What the task requires :: What follows is a set of records. Copy them exactly and leave out the images.

┌──

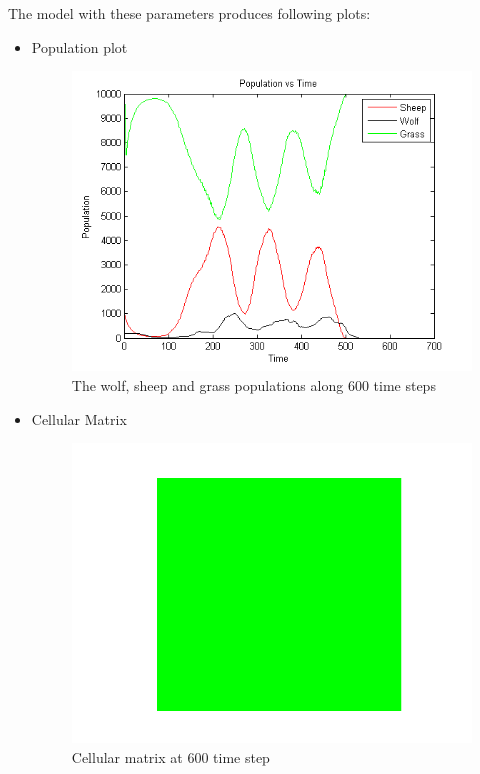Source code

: \documentclass[prl,12pt,citeautoscript,reprint]{revtex4-1}
\begin{document}
The model with these parameters produces following plots:
\begin{itemize}
\item Population plot
\begin{figure}[H]
\centering
\includegraphics[width = 0.8\columnwidth]{3a} 

\caption{The wolf, sheep and grass populations along 600 time steps}\label{Fig:Population vs time}
\end{figure}
\item Cellular Matrix 
\begin{figure}[H]
\centering
\includegraphics[width =0.8\columnwidth]{3b} 
 
\caption{Cellular matrix at 600 time step}\label{Fig:Cellular matrix at 600 time step}
\end{figure}


\end{itemize}
\end{document}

└──

Solution to the problem ::
Source code

: \documentclass[prl,12pt,citeautoscript,reprint]{revtex4-1}
\begin{document}
The model with these parameters produces following plots:
\begin{itemize}
\item Population plot
\begin{figure}[H]
\centering
\includegraphics[width = 0.8\columnwidth]{3a} 

\caption{The wolf, sheep and grass populations along 600 time steps}\label{Fig:Population vs time}
\end{figure}
\item Cellular Matrix 
\begin{figure}[H]
\centering
\includegraphics[width =0.8\columnwidth]{3b} 
 
\caption{Cellular matrix at 600 time step}\label{Fig:Cellular matrix at 600 time step}
\end{figure}


\end{itemize}
\end{document}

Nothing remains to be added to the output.